Adrian Hastings, a grandson of George Woodyatt Hastings, was born in Kuala Lumpur, Malaya, but his mother moved to England to bring up the children there when he was little more than a baby. He was educated at Douai School (1943-46) and Worcester College, Oxford (1946-49).

In his final year he discerned a missionary vocation. He joined the White Fathers, but left the order to become a secular priest in the diocese of Masaka, Uganda. He studied Theology at the Collegium Urbanum, the college of the Congregation of Propaganda in Rome. He was ordained in 1955 and awarded a doctorate in 1958. His lifelong association with The Tablet dates from this period. In 1958 he also obtained a teaching degree from Christ's College, Cambridge, and in 1959 he took up his priestly functions in Uganda.

[edit] Priestly career

In Uganda he served in both pastoral and teaching functions, and was charged with interpreting the documents of the Second Vatican Council to priests in Africa. His notes on these documents were later published. He also agitated for a relaxation of the discipline of clerical celibacy in the African context, attributing the low numbers of black clergy to the cultural alienness of this requirement.

In 1966, after bouts of malaria, he returned to England and became active in ecumenical dialgoue through the preparatory commission of the Anglican-Roman Catholic International Commission. He was also commissioned by a number of Anglican dioceses in Africa to prepare a report on Christian and customary marriage.

From 1972 to 1976 he was on the staff of an interdenominational missionary school, the College of the Ascension in Selly Oak, Birmingham.

In 1973 he brought the massacres carried out by the Portuguese army during the Mozambican War of Independence to world attention, first through The Times and later at the United Nations.

[edit] Academic career

In 1976 Hastings was appointed to a lectureship in the Theology Faculty of the University of Aberdeen.

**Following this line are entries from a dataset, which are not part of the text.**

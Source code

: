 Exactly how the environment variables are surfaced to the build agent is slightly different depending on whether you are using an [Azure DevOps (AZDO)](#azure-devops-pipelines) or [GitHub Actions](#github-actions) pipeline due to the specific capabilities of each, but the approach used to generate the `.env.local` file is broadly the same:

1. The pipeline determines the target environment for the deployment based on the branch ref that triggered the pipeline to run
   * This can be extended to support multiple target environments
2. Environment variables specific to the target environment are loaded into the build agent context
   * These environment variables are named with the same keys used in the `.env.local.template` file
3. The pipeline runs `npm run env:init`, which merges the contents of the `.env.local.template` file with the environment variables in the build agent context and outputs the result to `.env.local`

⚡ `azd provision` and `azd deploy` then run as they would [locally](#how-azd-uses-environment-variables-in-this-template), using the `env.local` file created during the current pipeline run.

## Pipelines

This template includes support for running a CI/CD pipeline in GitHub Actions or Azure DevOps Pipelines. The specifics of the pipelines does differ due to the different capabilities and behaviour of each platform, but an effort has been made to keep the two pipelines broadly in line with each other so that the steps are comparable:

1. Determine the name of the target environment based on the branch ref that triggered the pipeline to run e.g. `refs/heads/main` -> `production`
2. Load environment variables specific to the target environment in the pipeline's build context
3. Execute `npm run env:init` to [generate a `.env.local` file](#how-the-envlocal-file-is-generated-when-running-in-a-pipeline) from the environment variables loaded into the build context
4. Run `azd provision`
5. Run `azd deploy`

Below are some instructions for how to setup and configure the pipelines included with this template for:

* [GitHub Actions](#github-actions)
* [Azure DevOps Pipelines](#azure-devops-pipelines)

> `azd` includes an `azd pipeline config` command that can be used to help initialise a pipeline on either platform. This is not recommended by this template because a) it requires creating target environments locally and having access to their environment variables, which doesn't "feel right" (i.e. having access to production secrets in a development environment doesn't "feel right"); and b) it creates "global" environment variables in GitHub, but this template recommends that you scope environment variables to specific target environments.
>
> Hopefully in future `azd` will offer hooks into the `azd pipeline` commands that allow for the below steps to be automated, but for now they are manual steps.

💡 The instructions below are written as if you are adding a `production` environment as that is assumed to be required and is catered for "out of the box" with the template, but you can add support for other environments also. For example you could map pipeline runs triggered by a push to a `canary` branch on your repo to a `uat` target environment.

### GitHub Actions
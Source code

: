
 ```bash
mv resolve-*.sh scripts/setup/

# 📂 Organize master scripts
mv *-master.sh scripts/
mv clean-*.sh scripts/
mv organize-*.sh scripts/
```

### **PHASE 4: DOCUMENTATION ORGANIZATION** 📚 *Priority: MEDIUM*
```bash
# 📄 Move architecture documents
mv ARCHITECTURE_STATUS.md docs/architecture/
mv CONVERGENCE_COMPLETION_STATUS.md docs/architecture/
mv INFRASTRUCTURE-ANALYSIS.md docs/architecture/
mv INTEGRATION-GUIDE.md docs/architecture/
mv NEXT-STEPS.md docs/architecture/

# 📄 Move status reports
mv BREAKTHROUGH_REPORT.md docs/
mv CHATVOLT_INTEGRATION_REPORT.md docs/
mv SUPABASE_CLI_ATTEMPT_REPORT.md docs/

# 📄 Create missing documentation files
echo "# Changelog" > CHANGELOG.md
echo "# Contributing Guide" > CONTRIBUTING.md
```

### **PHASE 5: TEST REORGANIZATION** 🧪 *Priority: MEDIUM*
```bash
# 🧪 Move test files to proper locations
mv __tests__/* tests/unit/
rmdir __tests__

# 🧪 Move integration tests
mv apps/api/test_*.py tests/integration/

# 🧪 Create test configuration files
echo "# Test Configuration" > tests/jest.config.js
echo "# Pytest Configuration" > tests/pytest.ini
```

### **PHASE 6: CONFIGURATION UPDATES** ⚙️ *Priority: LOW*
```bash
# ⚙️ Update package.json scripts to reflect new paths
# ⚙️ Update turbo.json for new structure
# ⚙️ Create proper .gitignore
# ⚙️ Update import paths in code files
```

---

In 1978 he came to the decision that as a Catholic priest he was free to marry, and the following year he was joined in matrimony to Ann Spence, without seeking ecclesiastical permission or resigning from the priesthood. Although this was a clear breach of canon law he was never formally excommunicated, largely because since leaving Uganda he had not been subject to the oversight of any particular bishop. On occasion he continued to exercise a priestly office after his marriage.

From 1982 to 1985 Hastings was professor of Religious Studies at the University of Zimbabwe, and from 1985 to his retirement in 1996 professor of Theology at the University of Leeds. From 1985 to 2000 he edited the Journal of Religion in Africa.

Late in life he was active in raising awareness of the atrocities accompanying the breakup of Yugoslavia and the reassertion of Serbian control over Kosovo. He was a founding member of the Alliance to Defend Bosnia-Herzegovina.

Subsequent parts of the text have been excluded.